I think the question that should be asked is: would anyone complain if
they were kept? We have bigger rocks to move than that one.

It seems rather disingenuous to complain loudly about '...' used as a
separator, but to accept leading/trailing dots without question.

Well it's rather congruent. The leading and trailing dots have been in the language for a good while and haven't caused major problems. So I am not bent on eliminating them. On the other hand, I don't feel like throwing ellipses in the mix just to make things more confusing.

I'm
sure you remember this list:

0.....wyda
0....wyda
0... .wyda
0. .. .wyda
0.... wyda
0. ...wyda
0. ....wyda
0.. .wyda

I'm sure you agree that this is a mess.

I do.

Never mind if any of these
token sequences are syntactically valid, this is a mess at the lexical
level.

They all are parsable if ellipsis is to be allowed as separator. Not at all. They are very easy to parse lexically. It's the humans who have problems.

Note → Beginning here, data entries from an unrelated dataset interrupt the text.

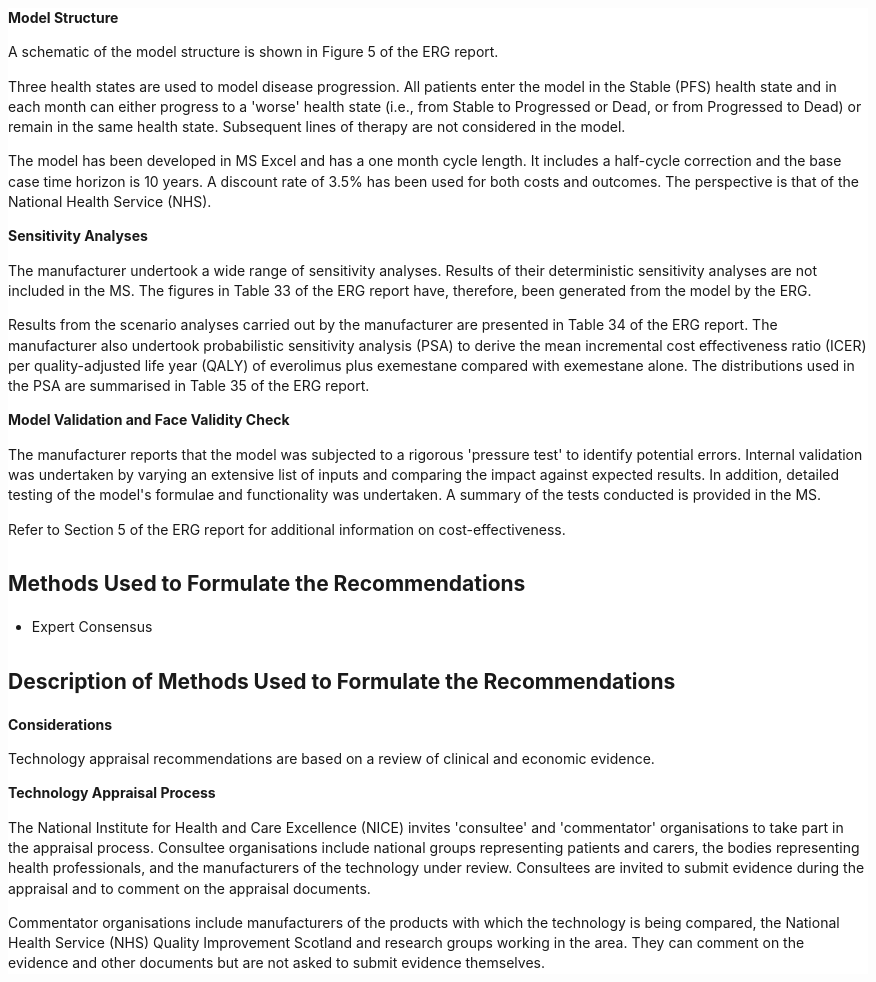 **Model Structure**

A schematic of the model structure is shown in Figure 5 of the ERG report.

Three health states are used to model disease progression. All patients enter the model in the Stable (PFS) health state and in each month can either progress to a 'worse' health state (i.e., from Stable to Progressed or Dead, or from Progressed to Dead) or remain in the same health state. Subsequent lines of therapy are not considered in the model.

The model has been developed in MS Excel and has a one month cycle length. It includes a half-cycle correction and the base case time horizon is 10 years. A discount rate of 3.5% has been used for both costs and outcomes. The perspective is that of the National Health Service (NHS).

**Sensitivity Analyses**

The manufacturer undertook a wide range of sensitivity analyses. Results of their deterministic sensitivity analyses are not included in the MS. The figures in Table 33 of the ERG report have, therefore, been generated from the model by the ERG.

Results from the scenario analyses carried out by the manufacturer are presented in Table 34 of the ERG report. The manufacturer also undertook probabilistic sensitivity analysis (PSA) to derive the mean incremental cost effectiveness ratio (ICER) per quality-adjusted life year (QALY) of everolimus plus exemestane compared with exemestane alone. The distributions used in the PSA are summarised in Table 35 of the ERG report.

**Model Validation and Face Validity Check**

The manufacturer reports that the model was subjected to a rigorous 'pressure test' to identify potential errors. Internal validation was undertaken by varying an extensive list of inputs and comparing the impact against expected results. In addition, detailed testing of the model's formulae and functionality was undertaken. A summary of the tests conducted is provided in the MS.

Refer to Section 5 of the ERG report for additional information on cost-effectiveness.

## Methods Used to Formulate the Recommendations

- Expert Consensus

## Description of Methods Used to Formulate the Recommendations



 **Considerations**

Technology appraisal recommendations are based on a review of clinical and economic evidence.

**Technology Appraisal Process**

The National Institute for Health and Care Excellence (NICE) invites 'consultee' and 'commentator' organisations to take part in the appraisal process. Consultee organisations include national groups representing patients and carers, the bodies representing health professionals, and the manufacturers of the technology under review. Consultees are invited to submit evidence during the appraisal and to comment on the appraisal documents.

Commentator organisations include manufacturers of the products with which the technology is being compared, the National Health Service (NHS) Quality Improvement Scotland and research groups working in the area. They can comment on the evidence and other documents but are not asked to submit evidence themselves.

If '0.....wyda' is interpreted as the token sequence '0. ... .
wyda', then you have bigger things to worry about than whether or not
that token sequence is ever syntactically valid.

What you describe is standard lexing. The sequence 0.....wyda is lexed using maximum munch (the longest thing that looks like a token is chosen left to right). First we have a 0 and so the longest token is 0. Then follow four dots, but a maximum of three form a token. Finally, we have .wyda which is a token. And that's about it. The rule is not complicated, but of course having to count the dots and exacerbating the importance of whitespace placement is undesirable.